Uncommonly Impressive (Ep. 3)

by Jerry Winkley 18 days ago in history

Radio shows: then and now

Uncommonly Impressive (Ep. 3)

My how the trends change. We live in a world where popular things seem to die off it just a couple of years anymore. I mean, nobody has Myspace anymore, Facebook is pretty much only used for political memes and yard sales, and YouTube is filled with tutorials on semi popular video games.

With all that in mind though, we also live in a world were trends make a huge comeback. Parachute Pants, big frazzled hair, tie-dye clothing.

One thing making a comeback, but done a bit differently, is radio shows.

Originally, a radio show, or drama, was a play broadcast without picture. The creation of them today is best known as a Podcast. Podcasts aren't necessarily dramas, but a program with content of entertainment.

So then, where did all this begin?

Radio dramas could be said to have began as early as the 1880s as improvements of telephone equipment in theater by french engineer Clement Ader, with a field patent. In context of popularity, they began in 1920s America, becoming the most popular form of entertainment.

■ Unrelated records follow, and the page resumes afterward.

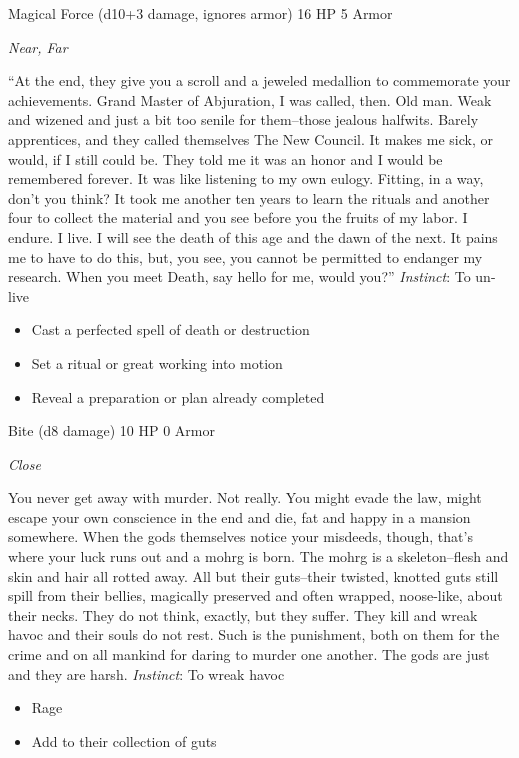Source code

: \HRule
{}

Magical Force (d10+3 damage, ignores armor)\hspace*{\fill} 16 HP 5 Armor

\emph{Near, Far}

\HRule
``At the end, they give you a scroll and a jeweled medallion to commemorate your achievements. Grand Master of Abjuration, I was called, then. Old man. Weak and wizened and just a bit too senile for them--those jealous halfwits. Barely apprentices, and they called themselves The New Council. It makes me sick, or would, if I still could be. They told me it was an honor and I would be remembered forever. It was like listening to my own eulogy. Fitting, in a way, don't you think? It took me another ten years to learn the rituals and another four to collect the material and you see before you the fruits of my labor. I endure. I live. I will see the death of this age and the dawn of the next. It pains me to have to do this, but, you see, you cannot be permitted to endanger my research. When you meet Death, say hello for me, would you?'' \emph{Instinct}: To un-live
\begin{itemize}
\item Cast a perfected spell of death or destruction
\item Set a ritual or great working into motion
\item Reveal a preparation or plan already completed
\end{itemize}

\HRule
{}

Bite (d8 damage)\hspace*{\fill} 10 HP 0 Armor

\emph{Close}

\HRule
You never get away with murder. Not really. You might evade the law, might escape your own conscience in the end and die, fat and happy in a mansion somewhere. When the gods themselves notice your misdeeds, though, that's where your luck runs out and a mohrg is born. The mohrg is a skeleton--flesh and skin and hair all rotted away. All but their guts--their twisted, knotted guts still spill from their bellies, magically preserved and often wrapped, noose-like, about their necks. They do not think, exactly, but they suffer. They kill and wreak havoc and their souls do not rest. Such is the punishment, both on them for the crime and on all mankind for daring to murder one another. The gods are just and they are harsh. \emph{Instinct}: To wreak havoc
\begin{itemize}
\item Rage
\item Add to their collection of guts
\end{itemize}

By they 40s, radio dramas had reached the height of entertainment, being the main process of entertaining the public over all else. Shows like Jimmy Durante, The Adventures Of Sherlock Holmes, even Superman could be heard once a week right in your front room, giving you painstaking laughs, a mystery of epic proportion, or a feeling of being bullet proof all within your on imagination.

That was the magic of it all. You could envision it however you wanted without pictures to distract. Sherlock could have grown a beard, or Superman might have become blonde. The story was yours to see anyway you wanted.

But, as with anything, innovation began to take over. By the end of the 50s, television had started trending on the up. You didn't have to imagine for yourself anymore.

We all know the story form there. TV has a plethora of providers with hundreds of channels each. At least in America, it's hard to find a home without at least one TV.

Radio drama hadn't died off completely. Places like the UK, Germany, and several other countries had kept it all alive throughout the decades. The UK still has new show they produce on regular broadcast, even today.

As stated earlier though, radio has been making a comeback in a big way. Yeah, podcasts have been a round for a while now, but the content is looping to the past too. You can hear some of those old radio shows already mentioned; Jimmy Durante, Sherlock Holmes, and Superman. You can hear talks about UFC fighters and their stats, listen to the play-through of Dungeons and Dragons with all the laughter and heartache that the players go through in a game session, even religious or political talks.

The chance to listen to them isn't the only thing coming around though. Now more than ever it's easy to get started. Popular? That's a different story, but getting started.

If you have a script of some sort, an idea, and the ability to go on about it all for some time, anyone could have a podcast all their own. An example of how easy it is: anchor.fm is a website and app that has recording, editing, and publishing steps for anyone to use. For free. That's right, free! And all can be done right from your phone!